I lay a spread of small pieces of strawberries, blueberries or orange slices in a feeder close to the juniper. But thus far there is no evidence it is even noticed by the particular bird who taunts Frieda.

The mallards will soon arrive. They’ll fly over the fence, land a dozen feet from me and quack impatiently. The ugliest of the bunch, white with jet black uneven markings and the dullest bill I’ve ever seen on a fowl, will waddle right to my perch on the glider and make his pitch for breakfast.

The other ducks always try to drive the hybrid away, but he is the first to get his ration of corn I’ve set aside for fowl from the creek.

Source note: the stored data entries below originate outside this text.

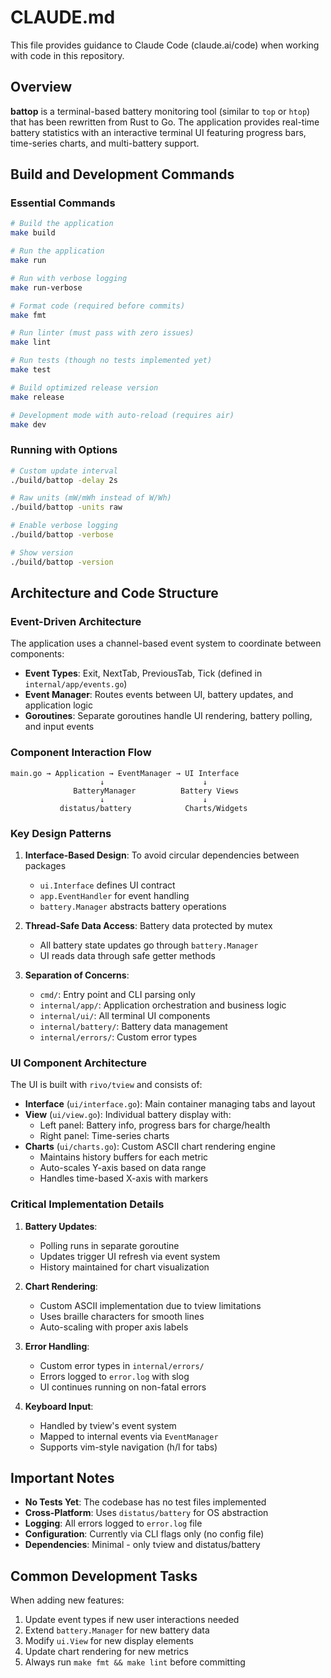 # CLAUDE.md

This file provides guidance to Claude Code (claude.ai/code) when working with code in this repository.

## Overview

**battop** is a terminal-based battery monitoring tool (similar to `top` or `htop`) that has been rewritten from Rust to Go. The application provides real-time battery statistics with an interactive terminal UI featuring progress bars, time-series charts, and multi-battery support.

## Build and Development Commands

### Essential Commands
```bash
# Build the application
make build

# Run the application
make run

# Run with verbose logging
make run-verbose

# Format code (required before commits)
make fmt

# Run linter (must pass with zero issues)
make lint

# Run tests (though no tests implemented yet)
make test

# Build optimized release version
make release

# Development mode with auto-reload (requires air)
make dev
```

### Running with Options
```bash
# Custom update interval
./build/battop -delay 2s

# Raw units (mW/mWh instead of W/Wh)
./build/battop -units raw

# Enable verbose logging
./build/battop -verbose

# Show version
./build/battop -version
```

## Architecture and Code Structure

### Event-Driven Architecture
The application uses a channel-based event system to coordinate between components:
- **Event Types**: Exit, NextTab, PreviousTab, Tick (defined in `internal/app/events.go`)
- **Event Manager**: Routes events between UI, battery updates, and application logic
- **Goroutines**: Separate goroutines handle UI rendering, battery polling, and input events

### Component Interaction Flow
```
main.go → Application → EventManager → UI Interface
                    ↓                      ↓
              BatteryManager          Battery Views
                    ↓                      ↓
           distatus/battery            Charts/Widgets
```

### Key Design Patterns

1. **Interface-Based Design**: To avoid circular dependencies between packages
   - `ui.Interface` defines UI contract
   - `app.EventHandler` for event handling
   - `battery.Manager` abstracts battery operations

2. **Thread-Safe Data Access**: Battery data protected by mutex
   - All battery state updates go through `battery.Manager`
   - UI reads data through safe getter methods

3. **Separation of Concerns**:
   - `cmd/`: Entry point and CLI parsing only
   - `internal/app/`: Application orchestration and business logic
   - `internal/ui/`: All terminal UI components
   - `internal/battery/`: Battery data management
   - `internal/errors/`: Custom error types

### UI Component Architecture

The UI is built with `rivo/tview` and consists of:
- **Interface** (`ui/interface.go`): Main container managing tabs and layout
- **View** (`ui/view.go`): Individual battery display with:
  - Left panel: Battery info, progress bars for charge/health
  - Right panel: Time-series charts
- **Charts** (`ui/charts.go`): Custom ASCII chart rendering engine
  - Maintains history buffers for each metric
  - Auto-scales Y-axis based on data range
  - Handles time-based X-axis with markers

### Critical Implementation Details

1. **Battery Updates**: 
   - Polling runs in separate goroutine
   - Updates trigger UI refresh via event system
   - History maintained for chart visualization

2. **Chart Rendering**:
   - Custom ASCII implementation due to tview limitations
   - Uses braille characters for smooth lines
   - Auto-scaling with proper axis labels

3. **Error Handling**:
   - Custom error types in `internal/errors/`
   - Errors logged to `error.log` with slog
   - UI continues running on non-fatal errors

4. **Keyboard Input**:
   - Handled by tview's event system
   - Mapped to internal events via `EventManager`
   - Supports vim-style navigation (h/l for tabs)

## Important Notes

- **No Tests Yet**: The codebase has no test files implemented
- **Cross-Platform**: Uses `distatus/battery` for OS abstraction
- **Logging**: All errors logged to `error.log` file
- **Configuration**: Currently via CLI flags only (no config file)
- **Dependencies**: Minimal - only tview and distatus/battery

## Common Development Tasks

When adding new features:
1. Update event types if new user interactions needed
2. Extend `battery.Manager` for new battery data
3. Modify `ui.View` for new display elements
4. Update chart rendering for new metrics
5. Always run `make fmt && make lint` before committing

He realizes the others don’t want to come within 10 feet of me, so he eats underfoot in peace — and sometimes makes a short flight to the birdbath to wash down the kernels.

But best of all are the catbirds, at least five in number now. They drive Frieda, watching from the porch, nearly wild. One or two are always waiting when I step outside in the morning. They want their grape jelly. And do they want it.

Last year a tablespoon a day was enough; this year it’s three. The jelly feeder is only three feet from me, but the catbirds don’t mind. If the tablespoon of jelly is gone, one will perch on the back rest of the glider and meow amazingly like Frieda. She doesn’t appreciate it.

The catbirds have become so tame, they now turn their back to me, rumps high in the air, and I hear their beaks tap as they dig them into the jelly before darting off to wash it off their bills or wipe it off on garden soil a few feet from me. My catbirds are those with grape-shaded beaks, and I’ve taken a picture of one for you.

So things are pretty dull around here if you’re after big game. But I’ll take my menagerie any day — and that’s what I do every morning. Thanks for stopping by.